This is my data
data_preprocessed = pd.read_csv("Absenteeism_preprocessed.csv")
data_preprocessed.head()
Reason_1 Reason_2 Reason_3 Reason_4 Month Day of the week Transportation
Expense
0 0 0 0 1 7 1 289
1 0 0 0 0 7 1 118
2 0 0 0 1 7 2 179
3 1 0 0 0 7 3 279
4 0 0 0 1 7 3 289
this is half my data, sry can't upload all the data...
so i have no null values in my data here
i set all the values >3 to 1 and <3 to 0
targets = np.where(data_preprocessed['Absenteeism Time in Hours'] >
data_preprocessed['Absenteeism Time in Hours'].median(), 1, 0)
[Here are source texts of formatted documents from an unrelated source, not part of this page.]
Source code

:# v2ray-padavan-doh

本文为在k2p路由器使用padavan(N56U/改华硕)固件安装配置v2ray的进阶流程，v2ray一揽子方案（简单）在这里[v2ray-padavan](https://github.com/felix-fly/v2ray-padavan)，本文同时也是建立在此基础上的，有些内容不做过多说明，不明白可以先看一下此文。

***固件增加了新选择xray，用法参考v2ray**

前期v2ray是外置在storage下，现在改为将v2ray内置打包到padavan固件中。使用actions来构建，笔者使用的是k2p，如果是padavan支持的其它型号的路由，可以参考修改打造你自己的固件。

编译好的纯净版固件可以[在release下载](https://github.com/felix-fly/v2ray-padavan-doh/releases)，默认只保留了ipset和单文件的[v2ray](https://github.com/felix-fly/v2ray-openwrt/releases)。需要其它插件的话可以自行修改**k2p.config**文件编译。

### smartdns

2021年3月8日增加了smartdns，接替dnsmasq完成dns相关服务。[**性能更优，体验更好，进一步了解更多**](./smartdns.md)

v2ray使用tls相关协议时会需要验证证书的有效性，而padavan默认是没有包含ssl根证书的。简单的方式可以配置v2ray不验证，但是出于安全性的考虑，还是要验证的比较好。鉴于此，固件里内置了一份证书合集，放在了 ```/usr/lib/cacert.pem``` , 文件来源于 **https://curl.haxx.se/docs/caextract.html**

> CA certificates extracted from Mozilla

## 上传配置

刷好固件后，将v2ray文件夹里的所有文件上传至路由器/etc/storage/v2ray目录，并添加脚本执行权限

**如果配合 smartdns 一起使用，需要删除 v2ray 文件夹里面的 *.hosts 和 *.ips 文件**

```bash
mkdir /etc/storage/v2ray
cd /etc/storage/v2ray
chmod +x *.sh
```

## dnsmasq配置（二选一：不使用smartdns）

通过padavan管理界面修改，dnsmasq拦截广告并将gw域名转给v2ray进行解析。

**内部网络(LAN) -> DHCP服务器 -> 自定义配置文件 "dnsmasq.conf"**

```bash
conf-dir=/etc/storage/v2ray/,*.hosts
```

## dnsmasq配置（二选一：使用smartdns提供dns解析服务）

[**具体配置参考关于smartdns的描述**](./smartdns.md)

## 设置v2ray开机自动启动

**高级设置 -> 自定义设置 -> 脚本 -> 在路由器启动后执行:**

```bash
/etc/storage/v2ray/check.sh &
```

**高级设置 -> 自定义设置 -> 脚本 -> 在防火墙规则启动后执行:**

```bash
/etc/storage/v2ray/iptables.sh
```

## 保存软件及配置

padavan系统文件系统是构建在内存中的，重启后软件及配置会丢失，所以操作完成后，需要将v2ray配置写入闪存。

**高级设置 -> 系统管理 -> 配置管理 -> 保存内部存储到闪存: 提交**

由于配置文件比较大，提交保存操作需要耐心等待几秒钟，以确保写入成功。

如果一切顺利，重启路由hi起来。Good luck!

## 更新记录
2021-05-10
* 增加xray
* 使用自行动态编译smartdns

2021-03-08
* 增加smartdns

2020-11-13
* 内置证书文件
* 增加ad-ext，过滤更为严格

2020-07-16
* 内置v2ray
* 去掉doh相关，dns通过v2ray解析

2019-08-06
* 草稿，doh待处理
data_with_targets = data_preprocessed.drop(['Absenteeism Time in Hours','Day of the
week', 'Distance to Work', 'Daily Work
Load Average'],axis=1)
size of my data data_with_targets.shape (700, 12)
my inputs
unscaled_inputs = data_with_targets.iloc[:, :-1]
order in which data is stored
order = unscaled_inputs.columns.values
array(['Reason_1', 'Reason_2', 'Reason_3', 'Reason_4', 'Month',
'Transportation Expense', 'Age', 'Body Mass Index', 'Education',
'Children', 'Pets'], dtype=object)
then i performed train_test_split
from sklearn.model_selection import train_test_split
train_test_split(unscaled_inputs,targets)
x_train,x_test,y_train,y_test = train_test_split(unscaled_inputs,targets, train_size =
0.8, random_state = 50)
then i split my data to into two dataframes dummies in one DF and numeric values in another DF, so that i can scale the numeric values
new_unscaled_inputs = x_train.loc[:,"Month":"Body Mass Index"]
new_unscaled_inputs_2 = x_train.loc[:,"Children":"Pets"]
dummy_1 = x_train.loc[:,"Reason_1":"Reason_4"]
dummy_2 = x_train.loc[:,"Education"]
concat both numeric variable columns
new_unscaled_var = pd.concat([new_unscaled_inputs,new_unscaled_inputs_2],axis=1)
no null values
new_unscaled_var.isnull().sum()
Month 0
Transportation Expense 0
Age 0
Body Mass Index 0
Children 0
Pets 0
dtype: int64
Scaled the numeric values
from sklearn.preprocessing import StandardScaler
scaler = StandardScaler()
scaled_new = scaler.fit_transform(new_unscaled_var)
scaled_new
scaled_df = pd.DataFrame(scaled_new, columns = ['Month', 'Transportation Expense',
'Age', 'Body Mass Index',
'Children', 'Pets'])
scaled_df.isnull().sum()
no null values
Month 0
Transportation Expense 0
Age 0
Body Mass Index 0
Children 0
Pets 0
dtype: int64
now i concatenated dummy col as one
dummy_df = pd.concat([dummy_1, dummy_2],axis=1)
still no null values
dummy_df.isnull().sum()
Reason_1 0
Reason_2 0
Reason_3 0
Reason_4 0
Education 0
dtype: int64
df.shape
dummy_df.shape
now when i concatenate the scaled_df col and dummy_df col i get 111 null values in every single column
scaled_inputs = pd.concat([scaled_df, dummy_df],axis = 1)
scaled_inputs.isnull().sum()
Month 111
Transportation Expense 111
Age 111
Body Mass Index 111
Children 111
Pets 111
Reason_1 111
Reason_2 111
Reason_3 111
Reason_4 111
Education 111
dtype: int64
I don't understand why. Please help me understand this.